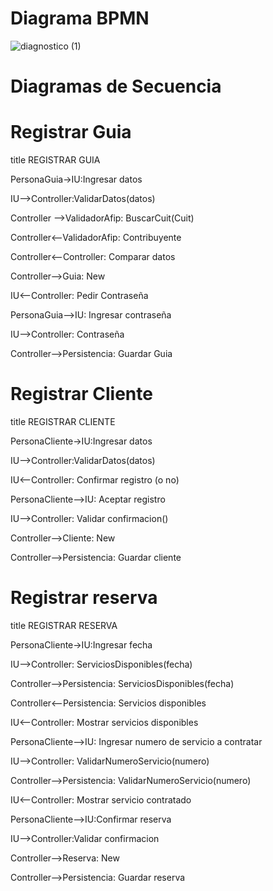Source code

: # Diagrama BPMN

![diagnostico (1)](https://github.com/JuanCruzGiorda/TrabajosPracticos/assets/114437428/982aefa7-de5a-4f7b-887c-4e7fb05b1a07)

# Diagramas de Secuencia

# Registrar Guia

title REGISTRAR GUIA

PersonaGuia->IU:Ingresar datos

IU-->Controller:ValidarDatos(datos)

Controller -->ValidadorAfip: BuscarCuit(Cuit)

Controller<--ValidadorAfip: Contribuyente

Controller<--Controller: Comparar datos

Controller-->Guia: New

IU<--Controller: Pedir Contraseña

PersonaGuia-->IU: Ingresar contraseña

IU-->Controller: Contraseña

Controller-->Persistencia: Guardar Guia

# Registrar Cliente

title REGISTRAR CLIENTE

PersonaCliente->IU:Ingresar datos

IU-->Controller:ValidarDatos(datos)

IU<--Controller: Confirmar registro (o no)

PersonaCliente-->IU: Aceptar registro

IU-->Controller: Validar confirmacion()

Controller-->Cliente: New

Controller-->Persistencia: Guardar cliente

# Registrar reserva

title REGISTRAR RESERVA

PersonaCliente->IU:Ingresar fecha

IU-->Controller: ServiciosDisponibles(fecha)

Controller-->Persistencia: ServiciosDisponibles(fecha)

Controller<--Persistencia: Servicios disponibles

IU<--Controller: Mostrar servicios disponibles

PersonaCliente-->IU: Ingresar numero de servicio a contratar

IU-->Controller: ValidarNumeroServicio(numero)

Controller-->Persistencia: ValidarNumeroServicio(numero)

IU<--Controller: Mostrar servicio contratado

PersonaCliente-->IU:Confirmar reserva

IU-->Controller:Validar confirmacion

Controller-->Reserva: New

Controller-->Persistencia: Guardar reserva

Task instructions
A faithful copy of every record is required, with no pictures included.

Task solution
Source code

: # Diagrama BPMN

![diagnostico (1)](https://github.com/JuanCruzGiorda/TrabajosPracticos/assets/114437428/982aefa7-de5a-4f7b-887c-4e7fb05b1a07)

# Diagramas de Secuencia

# Registrar Guia

title REGISTRAR GUIA

PersonaGuia->IU:Ingresar datos

IU-->Controller:ValidarDatos(datos)

Controller -->ValidadorAfip: BuscarCuit(Cuit)

Controller<--ValidadorAfip: Contribuyente

Controller<--Controller: Comparar datos

Controller-->Guia: New

IU<--Controller: Pedir Contraseña

PersonaGuia-->IU: Ingresar contraseña

IU-->Controller: Contraseña

Controller-->Persistencia: Guardar Guia

# Registrar Cliente

title REGISTRAR CLIENTE

PersonaCliente->IU:Ingresar datos

IU-->Controller:ValidarDatos(datos)

IU<--Controller: Confirmar registro (o no)

PersonaCliente-->IU: Aceptar registro

IU-->Controller: Validar confirmacion()

Controller-->Cliente: New

Controller-->Persistencia: Guardar cliente

# Registrar reserva

title REGISTRAR RESERVA

PersonaCliente->IU:Ingresar fecha

IU-->Controller: ServiciosDisponibles(fecha)

Controller-->Persistencia: ServiciosDisponibles(fecha)

Controller<--Persistencia: Servicios disponibles

IU<--Controller: Mostrar servicios disponibles

PersonaCliente-->IU: Ingresar numero de servicio a contratar

IU-->Controller: ValidarNumeroServicio(numero)

Controller-->Persistencia: ValidarNumeroServicio(numero)

IU<--Controller: Mostrar servicio contratado

PersonaCliente-->IU:Confirmar reserva

IU-->Controller:Validar confirmacion

Controller-->Reserva: New

Controller-->Persistencia: Guardar reserva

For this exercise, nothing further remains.